I often think of this when I hear Evangelicals today cry out that we need to try and preserve 'traditional marriage,' and how homosexuals are destroying society. Don't misunderstand me. Homosexuality is sin, in fact an abomination. And its proliferation will adversely affect society, but I blame the proliferation on Sacralism. Society right now is experiencing a large scale pendulum swing. Like a teenager who is suddenly free from a repressive home and lets loose, so is American culture right now.
But I think of Roman society in the time of the early Church and I find it interesting the Church had a doctrine of marriage and pursued it. They didn't recognize the pagan model as a threat to their own, nor did they seem overly concerned with altering the societal norm.

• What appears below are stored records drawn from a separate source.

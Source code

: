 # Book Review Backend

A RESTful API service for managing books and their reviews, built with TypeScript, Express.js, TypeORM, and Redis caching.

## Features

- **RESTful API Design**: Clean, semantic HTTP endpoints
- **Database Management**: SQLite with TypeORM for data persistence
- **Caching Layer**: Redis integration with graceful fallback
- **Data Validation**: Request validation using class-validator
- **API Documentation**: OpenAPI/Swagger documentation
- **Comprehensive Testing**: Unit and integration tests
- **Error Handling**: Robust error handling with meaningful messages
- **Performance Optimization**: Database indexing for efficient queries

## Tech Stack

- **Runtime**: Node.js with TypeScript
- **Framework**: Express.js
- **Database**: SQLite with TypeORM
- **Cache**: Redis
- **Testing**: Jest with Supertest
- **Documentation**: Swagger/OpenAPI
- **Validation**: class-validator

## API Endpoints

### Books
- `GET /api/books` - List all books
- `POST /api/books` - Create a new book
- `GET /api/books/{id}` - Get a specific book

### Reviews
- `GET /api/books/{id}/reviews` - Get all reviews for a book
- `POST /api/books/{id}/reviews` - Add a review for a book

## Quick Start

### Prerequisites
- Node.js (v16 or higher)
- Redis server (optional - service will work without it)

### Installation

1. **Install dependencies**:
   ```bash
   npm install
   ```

What was their concern toward their unbelieving neighbours? Bringing them the gospel, proclaiming the Person and Work of Christ, this was their concern.

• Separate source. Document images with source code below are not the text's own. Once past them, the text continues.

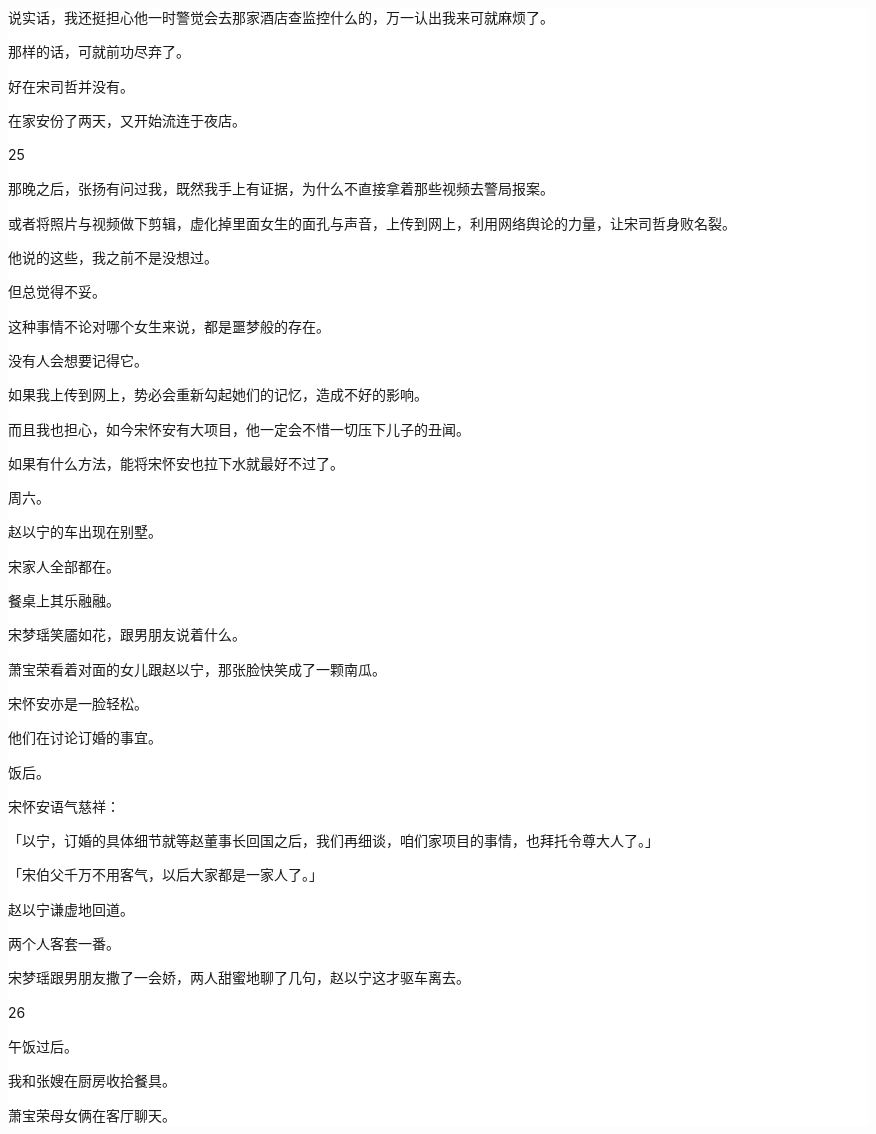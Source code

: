说实话，我还挺担心他一时警觉会去那家酒店查监控什么的，万一认出我来可就麻烦了。

那样的话，可就前功尽弃了。

好在宋司哲并没有。

在家安份了两天，又开始流连于夜店。

25

那晚之后，张扬有问过我，既然我手上有证据，为什么不直接拿着那些视频去警局报案。

或者将照片与视频做下剪辑，虚化掉里面女生的面孔与声音，上传到网上，利用网络舆论的力量，让宋司哲身败名裂。

他说的这些，我之前不是没想过。

但总觉得不妥。

这种事情不论对哪个女生来说，都是噩梦般的存在。

没有人会想要记得它。

如果我上传到网上，势必会重新勾起她们的记忆，造成不好的影响。

而且我也担心，如今宋怀安有大项目，他一定会不惜一切压下儿子的丑闻。

如果有什么方法，能将宋怀安也拉下水就最好不过了。

周六。

赵以宁的车出现在别墅。

宋家人全部都在。

餐桌上其乐融融。

宋梦瑶笑靥如花，跟男朋友说着什么。

萧宝荣看着对面的女儿跟赵以宁，那张脸快笑成了一颗南瓜。

宋怀安亦是一脸轻松。

他们在讨论订婚的事宜。

饭后。

宋怀安语气慈祥：

「以宁，订婚的具体细节就等赵董事长回国之后，我们再细谈，咱们家项目的事情，也拜托令尊大人了。」

「宋伯父千万不用客气，以后大家都是一家人了。」

赵以宁谦虚地回道。

两个人客套一番。

宋梦瑶跟男朋友撒了一会娇，两人甜蜜地聊了几句，赵以宁这才驱车离去。

26

午饭过后。

我和张嫂在厨房收拾餐具。

萧宝荣母女俩在客厅聊天。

We're fooling ourselves if we think their society was either more moral than ours, or less moral. It was just as wicked, but slightly different. In some ways we're worse today, and in other ways they were worse. And this is just the centuries around the time of Christ. As you enter the middle ages it's the same thing, some things better than today, and some things worse. I've written of romanticism regarding the past. I think many who look to the Middle Ages with longing would be shocked if they scratched beneath the surface.
If you ever have the opportunity to visit Pompeii, make sure you do so. It's like stepping back in time, time that stopped on 24 August in the year 79. You can walk down a Roman street, cut through alleys and feel what it was like to walk out into a coliseum or stand on the stage of an amphitheater. At one oddly angled intersection sits the famous brothel, with its restored frescoes, something like the pornography of the day. It's right out on one of the main streets. There were certainly Christians in Pompeii and it was no different than any other Roman city. I think of Christian mothers walking down the street holding their children's hands and having to walk by. I think of Christian men going out of their way, to avoid seeing what they didn't want to see.

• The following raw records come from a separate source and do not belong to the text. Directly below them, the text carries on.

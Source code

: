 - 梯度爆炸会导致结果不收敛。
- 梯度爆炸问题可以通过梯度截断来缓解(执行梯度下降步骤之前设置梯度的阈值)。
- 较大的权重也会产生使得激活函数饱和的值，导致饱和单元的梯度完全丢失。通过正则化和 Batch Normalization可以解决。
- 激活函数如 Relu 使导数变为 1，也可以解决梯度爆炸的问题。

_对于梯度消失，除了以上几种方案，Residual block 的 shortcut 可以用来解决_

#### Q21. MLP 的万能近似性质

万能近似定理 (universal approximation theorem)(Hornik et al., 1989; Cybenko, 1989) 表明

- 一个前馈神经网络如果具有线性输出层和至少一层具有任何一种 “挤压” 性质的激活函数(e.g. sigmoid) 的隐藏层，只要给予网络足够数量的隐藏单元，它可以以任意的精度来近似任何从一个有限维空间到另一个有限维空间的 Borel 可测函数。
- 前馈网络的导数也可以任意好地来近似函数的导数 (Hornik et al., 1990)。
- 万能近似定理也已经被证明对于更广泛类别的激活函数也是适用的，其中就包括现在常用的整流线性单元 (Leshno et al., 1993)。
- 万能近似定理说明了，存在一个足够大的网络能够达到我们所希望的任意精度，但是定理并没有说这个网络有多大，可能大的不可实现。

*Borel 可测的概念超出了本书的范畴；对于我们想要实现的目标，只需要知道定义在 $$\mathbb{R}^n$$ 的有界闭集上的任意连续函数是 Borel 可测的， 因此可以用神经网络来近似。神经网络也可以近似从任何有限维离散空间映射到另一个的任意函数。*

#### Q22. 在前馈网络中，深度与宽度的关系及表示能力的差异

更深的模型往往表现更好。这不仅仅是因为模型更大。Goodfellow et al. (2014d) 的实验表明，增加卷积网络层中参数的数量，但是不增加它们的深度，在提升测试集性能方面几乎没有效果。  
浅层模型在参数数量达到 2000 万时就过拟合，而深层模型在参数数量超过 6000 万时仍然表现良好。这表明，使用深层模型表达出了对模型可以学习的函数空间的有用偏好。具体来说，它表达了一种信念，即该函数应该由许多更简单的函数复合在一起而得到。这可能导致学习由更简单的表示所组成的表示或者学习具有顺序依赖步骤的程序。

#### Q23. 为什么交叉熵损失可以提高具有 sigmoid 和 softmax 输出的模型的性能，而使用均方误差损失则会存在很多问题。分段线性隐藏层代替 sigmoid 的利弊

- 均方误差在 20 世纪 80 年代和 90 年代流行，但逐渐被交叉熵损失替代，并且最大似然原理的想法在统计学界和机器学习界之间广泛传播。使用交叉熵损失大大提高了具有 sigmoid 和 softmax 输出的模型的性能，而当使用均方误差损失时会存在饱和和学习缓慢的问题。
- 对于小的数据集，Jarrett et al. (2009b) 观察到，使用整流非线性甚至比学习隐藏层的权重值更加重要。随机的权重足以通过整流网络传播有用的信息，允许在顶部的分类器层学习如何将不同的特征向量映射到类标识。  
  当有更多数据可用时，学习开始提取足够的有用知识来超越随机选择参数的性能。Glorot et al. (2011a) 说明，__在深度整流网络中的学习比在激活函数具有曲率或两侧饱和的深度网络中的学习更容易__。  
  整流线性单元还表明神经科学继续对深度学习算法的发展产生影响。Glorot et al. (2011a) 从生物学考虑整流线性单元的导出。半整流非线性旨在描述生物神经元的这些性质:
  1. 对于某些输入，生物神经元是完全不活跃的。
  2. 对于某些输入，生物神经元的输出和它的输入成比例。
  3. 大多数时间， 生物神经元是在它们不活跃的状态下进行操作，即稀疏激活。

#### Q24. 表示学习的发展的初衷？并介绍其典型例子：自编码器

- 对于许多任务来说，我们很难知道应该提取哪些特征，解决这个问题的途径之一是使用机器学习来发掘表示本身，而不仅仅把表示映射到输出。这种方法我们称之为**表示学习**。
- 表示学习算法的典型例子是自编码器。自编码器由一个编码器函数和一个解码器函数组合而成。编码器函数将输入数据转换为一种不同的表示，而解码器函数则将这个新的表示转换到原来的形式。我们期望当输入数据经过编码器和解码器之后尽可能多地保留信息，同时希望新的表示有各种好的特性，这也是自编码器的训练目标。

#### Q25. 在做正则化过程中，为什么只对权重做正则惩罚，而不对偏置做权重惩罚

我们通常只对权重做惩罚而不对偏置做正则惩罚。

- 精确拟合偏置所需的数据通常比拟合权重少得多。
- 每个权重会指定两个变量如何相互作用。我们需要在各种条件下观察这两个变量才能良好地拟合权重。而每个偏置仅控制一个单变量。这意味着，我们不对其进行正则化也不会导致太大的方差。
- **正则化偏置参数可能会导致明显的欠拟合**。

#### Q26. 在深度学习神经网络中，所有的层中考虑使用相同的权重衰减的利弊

Roman cities had slave markets where naked men and women would be paraded about. The Roman emperor Hadrian in the 2nd century was a flamboyant homosexual who placed busts and monuments to his paramour, Antinous, all over the cities of the empire. Imagine a president using tax dollars to do something like that! At least one of the Roman emperors married his homosexual partner. I also think of the Evangelical argument concerning the importance of integrity in our leadership. Are Christian's in France concerned that Sarkozy is a whoremonger? Does that affect the Church? But in America, Christians were undone over Bill Clinton's exploits. A wicked adulterer to be sure, but were they upset over what he did, or because he was president of the hallowed United States?
Many of the pagan temples practiced ritual prostitution, promiscuity in general was rampant, pederasty and pedophilia tolerated or at least winked at.
Is all of this starting to sound kind of familiar? I'm speaking primarily to the American audience. What do you think Christians thought as they walked down Roman streets and looked up to see the ubiquitous sculpture of Romulus and Remus being suckled by the she-wolf, the symbol of Rome's origins? Do you think they were stirred by feelings of patriotism as the average Roman was?
Considering the bulk of the first century Church was comprised of slaves, women, and the poor in general it doesn't seem likely. Was Rome something to them?
And yet how do we as Americans respond when we see the flag or our great goddess-idol standing in New York harbor? Do we think differently? Why?